[<prev] [next>] [thread-next>] [day] [month] [year] [list]
Message-ID: <20130710210012.GK15411@order.stressinduktion.org>
Date: Wed, 10 Jul 2013 23:00:12 +0200
From: Hannes Frederic Sowa <hannes@...essinduktion.org>
To: netdev@...r.kernel.org
Cc: petrus.lt@...il.com, yoshfuji@...ux-ipv6.org
Subject: [PATCH net RESEND v2] ipv6: fix route selection if kernel is not compiled with CONFIG_IPV6_ROUTER_PREF
This is a follow-up patch to 3630d40067a21d4dfbadc6002bb469ce26ac5d52
("ipv6: rt6_check_neigh should successfully verify neigh if no NUD
information are available").
Since the removal of rt->n in rt6_info we can end up with a dst ==
NULL in rt6_check_neigh. In case the kernel is not compiled with
CONFIG_IPV6_ROUTER_PREF we should also select a route with unkown
NUD state but we must not avoid doing round robin selection on routes
with the same target. So introduce and pass down a boolean ``do_rr'' to
indicate when we should update rt->rr_ptr. As soon as no route is valid
we do backtracking and do a lookup on a higher level in the fib trie.
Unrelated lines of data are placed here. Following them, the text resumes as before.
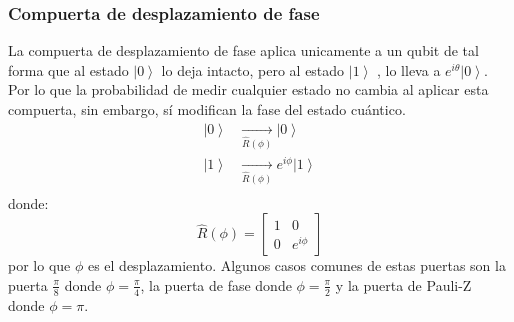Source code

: \subsubsection{Compuerta de desplazamiento de fase}
La compuerta de desplazamiento de fase aplica unicamente a un qubit de tal forma que al estado $\left|0 \right\rangle$ lo deja intacto, pero al estado $\left|1 \right\rangle$ , lo lleva a $e^{i\theta}\left|0 \right\rangle$. Por lo que la probabilidad de medir 
cualquier estado no cambia al aplicar esta compuerta, sin embargo, sí modifican la fase del estado cuántico.
\begin{align*}
    \left| 0 \right\rangle &\underset{\hat{R}(\phi)}{\rightarrow} \left| 0 \right\rangle\\
    \left| 1\right\rangle &\underset{\hat{R}(\phi)}{\rightarrow} e^{i\phi}\left| 1\right\rangle\\
\end{align*}
    donde:
    \begin{equation*}
        \hat{R}(\phi) = \left[\begin{matrix}
            1 & 0 \\
            0 & e^{i\phi}
        \end{matrix} \right]
    \end{equation*}
    por lo que $\phi$ es el desplazamiento. Algunos casos comunes de estas puertas son la puerta $\frac{\pi}{8}$ donde $\phi=\frac{\pi}{4}$, la puerta de fase donde
    $\phi=\frac{\pi}{2}$ y la puerta de Pauli-Z donde $\phi=\pi$.
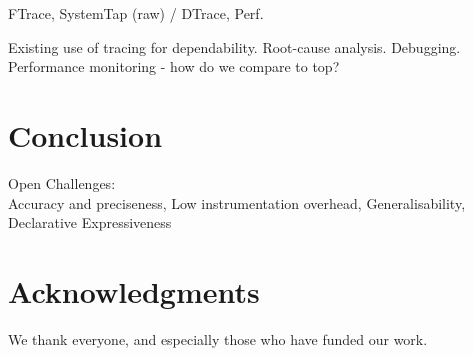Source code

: \documentclass[letterpaper,twocolumn,10pt]{article}
\begin{document}
FTrace, SystemTap (raw) / DTrace, Perf.

Existing use of tracing for dependability.\newline
Root-cause analysis. Debugging. Performance monitoring - how do we compare to
top?

\section{Conclusion}
Open Challenges:\\
Accuracy and preciseness,
Low instrumentation overhead,
Generalisability,
Declarative Expressiveness

\section{Acknowledgments}

We thank everyone, and especially those who have funded our work.

{\footnotesize 
}
\end{document}
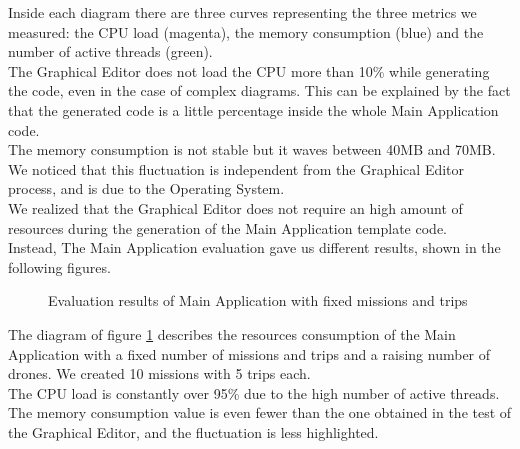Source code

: Inside each diagram there are three curves representing the three metrics we measured: the CPU load (magenta), the memory consumption (blue) and the number of active threads (green).
\\
The Graphical Editor does not load the CPU more than 10\% while generating the code, even in the case of complex diagrams.
This can be explained by the fact that the generated code is a little percentage inside the whole Main Application code.
\\
The memory consumption is not stable but it waves between 40MB and 70MB.
We noticed that this fluctuation is independent from the Graphical Editor process, and is due to the Operating System.
\\
We realized that the Graphical Editor does not require an high amount of resources during the generation of the Main Application template code.
\\

Instead, The Main Application evaluation gave us different results, shown in the following figures.
\\

\begin{figure}[h!]
\centering
  \caption{Evaluation results of Main Application with fixed missions and trips}
  \label{fig:mainApp1}
\end{figure}

The diagram of figure \ref{fig:mainApp1} describes the resources consumption of the Main Application with a fixed number of missions and trips and a raising number of drones. We created 10 missions with 5 trips each.
\\
The CPU load is constantly over 95\% due to the high number of active threads.
The memory consumption value is even fewer than the one obtained in the test of the Graphical Editor, and the fluctuation is less highlighted.
\\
To hold correct state on the NUD selection we need to create a neighbour
entry as soon as we tried to validate a nexthop.
I changed the return value of rt6_check_neigh to:
1 in case of the dst entry validated
-1 in case of we had no dst_entry and we need to do rr now
-2 in case a we had a dst_entry and it did not validate
In case of CONFIG_IPV6_ROUTER_PREF, rt6_probe does not allocate an
neighbour entry (!CONFIG_IPV6_ROUTER_PREF: rt6_probe is a nop). Because
of this, we have to create a neighbour entry on nexthop validation to
track earlier validation errors. We recheck NUD state here to shortcurcuit
NUD_NOARP neighbours.
This seems to be the least complex fix for stable and net. I'll introduce
a new route lookup flag 'idempotent' as soon as next opens to not let
ip route get trigger active NUD validation if CONFIG_IPV6_ROUTER_PREF
is enabled. Currently we trigger active NUD validation if compiled with
CONFIG_IPV6_ROUTER_PREF.
It also seems advantageous to make CONFIG_IPV6_ROUTER_PREF a runtime
switch and just select the default operation on compile-time.
v2:
a) improved rt6_check_neigh logic and documented return values
Reported-by: Pierre Emeriaud <petrus.lt@...il.com>
Cc: YOSHIFUJI Hideaki <yoshfuji@...ux-ipv6.org>
Signed-off-by: Hannes Frederic Sowa <hannes@...essinduktion.org>
---
net/ipv6/route.c | 62 +++++++++++++++++++++++++++++++++++---------------------
1 file changed, 39 insertions(+), 23 deletions(-)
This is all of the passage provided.